The fifth International Congress of Anthropology and Prehistoric Archaeology was held in Bologna, Italy in 1871 and established the Archaeological Civic Museum of Bologna. Giovanni Gozzadini, an Italian archaeologist, chaired the Organizing Committee.

===Sixth International Congress===
In 1872, the sixth International Congress of Anthropology and Prehistoric Archaeology convened in Brussels, Belgium, from August 22 to August 30, under the presidency of Jean Baptiste Julien d'Omalius d'Halloy. The congress had more than 650 members from 17 different countries.

===Seventh International Congress===
Opening on August 7, 1874, the seventh International Congress took place in Stockholm. At the Swedish House of Nobility, the conference was commenced by Count Henning Hamilton who was the Grand Chancellor of the Universities of Sweden and President of the Organizing Committee.

===Eighth International Congress===
In 1876, Budapest hosted the International Congress from September 4 to September 11. The Organizing Committee was led by Ferenc Pulszky, Professor F.F. Romer served as secretary, and Sándor Havas was the treasurer. Franz Joseph I of Austria was the 'protecteur de la session' or honorary patron.

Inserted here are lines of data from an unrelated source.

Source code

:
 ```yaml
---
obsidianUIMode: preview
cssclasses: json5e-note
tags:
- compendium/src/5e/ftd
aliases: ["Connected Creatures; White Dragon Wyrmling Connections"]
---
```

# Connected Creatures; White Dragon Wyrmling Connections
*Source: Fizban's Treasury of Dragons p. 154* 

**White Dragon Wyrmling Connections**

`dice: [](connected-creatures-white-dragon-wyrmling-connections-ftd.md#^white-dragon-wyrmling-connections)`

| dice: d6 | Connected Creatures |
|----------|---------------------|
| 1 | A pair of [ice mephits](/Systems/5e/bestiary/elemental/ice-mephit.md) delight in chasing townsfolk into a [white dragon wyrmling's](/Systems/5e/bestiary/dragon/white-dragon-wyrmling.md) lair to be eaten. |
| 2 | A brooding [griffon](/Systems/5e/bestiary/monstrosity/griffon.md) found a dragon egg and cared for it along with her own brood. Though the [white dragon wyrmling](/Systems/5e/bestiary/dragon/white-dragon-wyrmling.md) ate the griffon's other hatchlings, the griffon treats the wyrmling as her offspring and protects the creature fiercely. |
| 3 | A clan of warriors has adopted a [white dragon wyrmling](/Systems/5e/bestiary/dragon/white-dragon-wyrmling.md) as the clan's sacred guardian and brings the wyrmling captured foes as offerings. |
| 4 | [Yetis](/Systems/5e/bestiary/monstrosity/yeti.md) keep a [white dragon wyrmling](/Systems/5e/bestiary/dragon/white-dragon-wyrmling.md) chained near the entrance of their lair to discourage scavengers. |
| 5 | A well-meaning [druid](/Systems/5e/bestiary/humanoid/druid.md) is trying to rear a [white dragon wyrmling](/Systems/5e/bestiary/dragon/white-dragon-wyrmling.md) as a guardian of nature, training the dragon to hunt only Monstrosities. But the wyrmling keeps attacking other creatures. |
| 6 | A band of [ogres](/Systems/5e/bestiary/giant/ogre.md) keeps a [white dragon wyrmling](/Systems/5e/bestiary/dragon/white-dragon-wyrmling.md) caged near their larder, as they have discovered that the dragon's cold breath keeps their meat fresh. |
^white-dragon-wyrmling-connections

===Ninth International Congress===
From September 20 to September 29, 1880, the ninth session of the Congrés Internacional d'Anthropologie et d'Archéologie Préhistoriques (CIAAP) was held in Lisbon, Portugal. Portuguese politician João de Andrade Corvo was the president, Teixeira de Aragão served as treasurer, and Portuguese geologist Carlos Ribeiro acted as the secretary of the Organizing Committee. The honorary president of the session was Ferdinand II of Portugal. The congress members visited a number of sites in central and northern Portugal, among them the Caves of Poço Velho.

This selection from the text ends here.